PT quer 'pulverizar' campanha eleitoral em São Paulo

Para tirar a vantagem folgada na corrida eleitoral do ex-governador Geraldo Alckmin (PSDB) e ainda tentar tomar o poder do PSDB, que há mais de 15 anos comanda o governo paulista, o PT decidiu "pulverizar" a campanha na eleição de 2010 no Estado de São Paulo.
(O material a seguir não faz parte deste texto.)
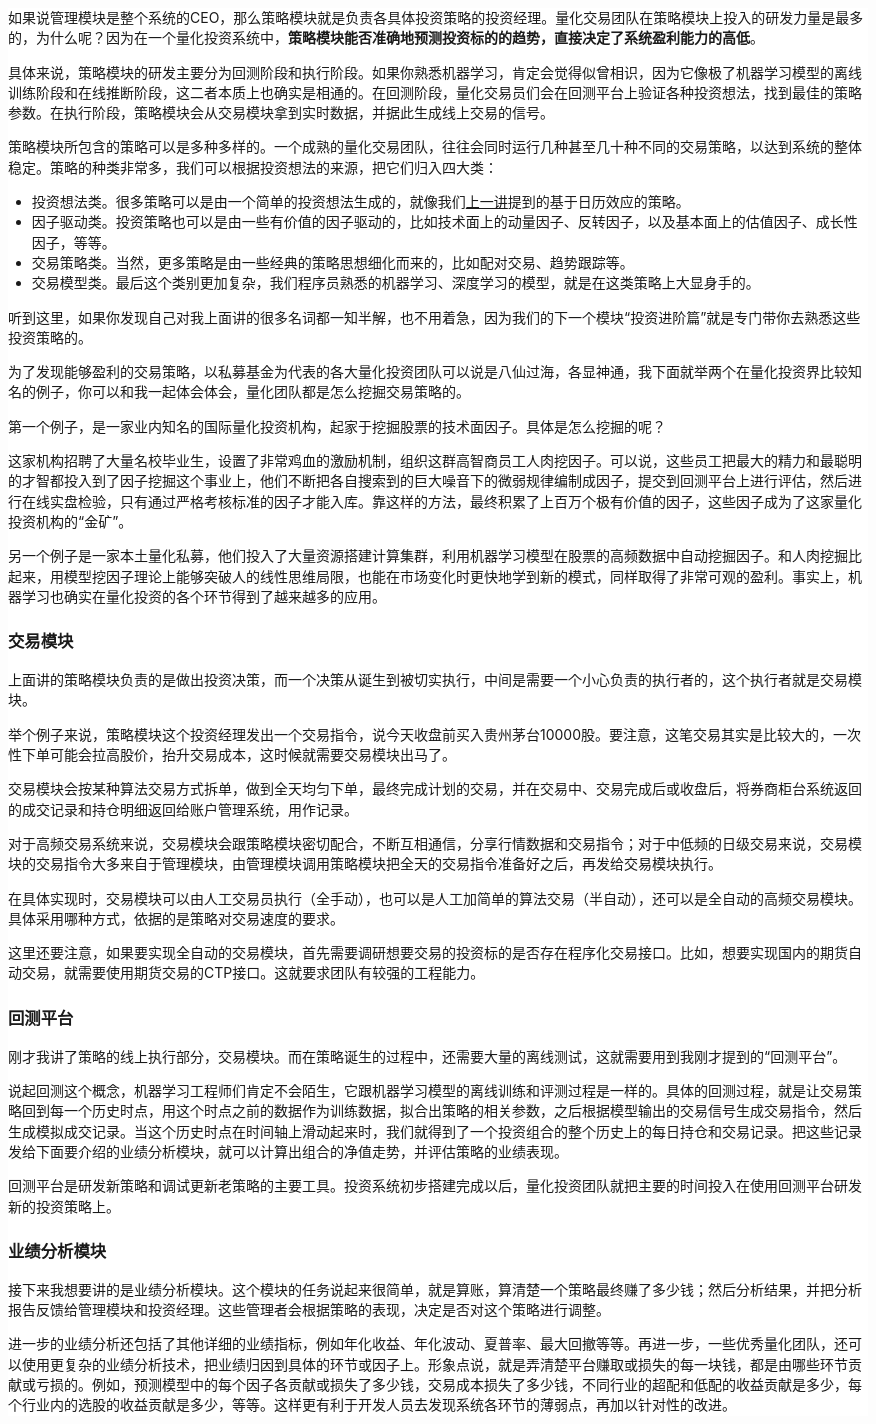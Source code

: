 如果说管理模块是整个系统的CEO，那么策略模块就是负责各具体投资策略的投资经理。量化交易团队在策略模块上投入的研发力量是最多的，为什么呢？因为在一个量化投资系统中，**策略模块能否准确地预测投资标的的趋势，直接决定了系统盈利能力的高低**。

具体来说，策略模块的研发主要分为回测阶段和执行阶段。如果你熟悉机器学习，肯定会觉得似曾相识，因为它像极了机器学习模型的离线训练阶段和在线推断阶段，这二者本质上也确实是相通的。在回测阶段，量化交易员们会在回测平台上验证各种投资想法，找到最佳的策略参数。在执行阶段，策略模块会从交易模块拿到实时数据，并据此生成线上交易的信号。

策略模块所包含的策略可以是多种多样的。一个成熟的量化交易团队，往往会同时运行几种甚至几十种不同的交易策略，以达到系统的整体稳定。策略的种类非常多，我们可以根据投资想法的来源，把它们归入四大类：

- 投资想法类。很多策略可以是由一个简单的投资想法生成的，就像我们[上一讲](https://time.geekbang.org/column/article/409852)提到的基于日历效应的策略。
- 因子驱动类。投资策略也可以是由一些有价值的因子驱动的，比如技术面上的动量因子、反转因子，以及基本面上的估值因子、成长性因子，等等。
- 交易策略类。当然，更多策略是由一些经典的策略思想细化而来的，比如配对交易、趋势跟踪等。
- 交易模型类。最后这个类别更加复杂，我们程序员熟悉的机器学习、深度学习的模型，就是在这类策略上大显身手的。

听到这里，如果你发现自己对我上面讲的很多名词都一知半解，也不用着急，因为我们的下一个模块“投资进阶篇”就是专门带你去熟悉这些投资策略的。

为了发现能够盈利的交易策略，以私募基金为代表的各大量化投资团队可以说是八仙过海，各显神通，我下面就举两个在量化投资界比较知名的例子，你可以和我一起体会体会，量化团队都是怎么挖掘交易策略的。

第一个例子，是一家业内知名的国际量化投资机构，起家于挖掘股票的技术面因子。具体是怎么挖掘的呢？

这家机构招聘了大量名校毕业生，设置了非常鸡血的激励机制，组织这群高智商员工人肉挖因子。可以说，这些员工把最大的精力和最聪明的才智都投入到了因子挖掘这个事业上，他们不断把各自搜索到的巨大噪音下的微弱规律编制成因子，提交到回测平台上进行评估，然后进行在线实盘检验，只有通过严格考核标准的因子才能入库。靠这样的方法，最终积累了上百万个极有价值的因子，这些因子成为了这家量化投资机构的“金矿”。

另一个例子是一家本土量化私募，他们投入了大量资源搭建计算集群，利用机器学习模型在股票的高频数据中自动挖掘因子。和人肉挖掘比起来，用模型挖因子理论上能够突破人的线性思维局限，也能在市场变化时更快地学到新的模式，同样取得了非常可观的盈利。事实上，机器学习也确实在量化投资的各个环节得到了越来越多的应用。

### 交易模块

上面讲的策略模块负责的是做出投资决策，而一个决策从诞生到被切实执行，中间是需要一个小心负责的执行者的，这个执行者就是交易模块。

举个例子来说，策略模块这个投资经理发出一个交易指令，说今天收盘前买入贵州茅台10000股。要注意，这笔交易其实是比较大的，一次性下单可能会拉高股价，抬升交易成本，这时候就需要交易模块出马了。

交易模块会按某种算法交易方式拆单，做到全天均匀下单，最终完成计划的交易，并在交易中、交易完成后或收盘后，将券商柜台系统返回的成交记录和持仓明细返回给账户管理系统，用作记录。

对于高频交易系统来说，交易模块会跟策略模块密切配合，不断互相通信，分享行情数据和交易指令；对于中低频的日级交易来说，交易模块的交易指令大多来自于管理模块，由管理模块调用策略模块把全天的交易指令准备好之后，再发给交易模块执行。

在具体实现时，交易模块可以由人工交易员执行（全手动），也可以是人工加简单的算法交易（半自动），还可以是全自动的高频交易模块。具体采用哪种方式，依据的是策略对交易速度的要求。

这里还要注意，如果要实现全自动的交易模块，首先需要调研想要交易的投资标的是否存在程序化交易接口。比如，想要实现国内的期货自动交易，就需要使用期货交易的CTP接口。这就要求团队有较强的工程能力。

### 回测平台

刚才我讲了策略的线上执行部分，交易模块。而在策略诞生的过程中，还需要大量的离线测试，这就需要用到我刚才提到的“回测平台”。

说起回测这个概念，机器学习工程师们肯定不会陌生，它跟机器学习模型的离线训练和评测过程是一样的。具体的回测过程，就是让交易策略回到每一个历史时点，用这个时点之前的数据作为训练数据，拟合出策略的相关参数，之后根据模型输出的交易信号生成交易指令，然后生成模拟成交记录。当这个历史时点在时间轴上滑动起来时，我们就得到了一个投资组合的整个历史上的每日持仓和交易记录。把这些记录发给下面要介绍的业绩分析模块，就可以计算出组合的净值走势，并评估策略的业绩表现。

回测平台是研发新策略和调试更新老策略的主要工具。投资系统初步搭建完成以后，量化投资团队就把主要的时间投入在使用回测平台研发新的投资策略上。

### 业绩分析模块

接下来我想要讲的是业绩分析模块。这个模块的任务说起来很简单，就是算账，算清楚一个策略最终赚了多少钱；然后分析结果，并把分析报告反馈给管理模块和投资经理。这些管理者会根据策略的表现，决定是否对这个策略进行调整。

进一步的业绩分析还包括了其他详细的业绩指标，例如年化收益、年化波动、夏普率、最大回撤等等。再进一步，一些优秀量化团队，还可以使用更复杂的业绩分析技术，把业绩归因到具体的环节或因子上。形象点说，就是弄清楚平台赚取或损失的每一块钱，都是由哪些环节贡献或亏损的。例如，预测模型中的每个因子各贡献或损失了多少钱，交易成本损失了多少钱，不同行业的超配和低配的收益贡献是多少，每个行业内的选股的收益贡献是多少，等等。这样更有利于开发人员去发现系统各环节的薄弱点，再加以针对性的改进。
A estratégia é fazer com que o senador Aloizio Mercadante e a ex-ministra Marta Suplicy - principais lideranças estaduais do partido e respectivamente pré-candidatos ao governo e ao Senado - façam suas agendas diárias de campanha separadamente, se possível em regiões diferentes do Estado.

GUSTAVO PORTO, Agência Estado

05 de abril de 2010 | 16h06

Além dos futuros candidatos, a campanha do PT irá contar ainda com a ajuda do também senador Eduardo Suplicy, que desistiu de disputar o governo paulista em favor de Mercadante. "Iremos organizar as agendas e cobrir duas, três regiões do Estado ao mesmo tempo, porque ninguém precisa explicar quem é Marta, Mercadante e Suplicy, ao contrário deles (tucanos)", disse o presidente estadual do PT, Edinho Silva. "Enquanto eles têm só o Alckmin em condições de criar agenda, nós temos três lideranças", provocou.

Além da decisão, tomada na reunião da Executiva do PT de São Paulo na manhã de hoje com a presença de Marta, o PT discutirá outros detalhes da estratégia da campanha de Mercadante ao governo e, principalmente, das coligações, em uma reunião na noite de hoje na casa do senador petista. Participarão do encontro, além do comando do PT paulista, deputados federais e estaduais, bem como alguns prefeitos do partido.

Ainda esta semana, em um encontro previsto para quinta-feira, o PDT pretende fechar o nome do pré-candidato a vice-governador de Mercadante, depois que o prefeito de Indaiatuba (SP), Reinaldo Nogueira, desistiu da disputa e não renunciou ao cargo. Mesmo com o PDT apressado para ocupar o espaço político, o presidente do PT paulista prega cautela. "Vamos definir o nome do vice com calma", concluiu Edinho.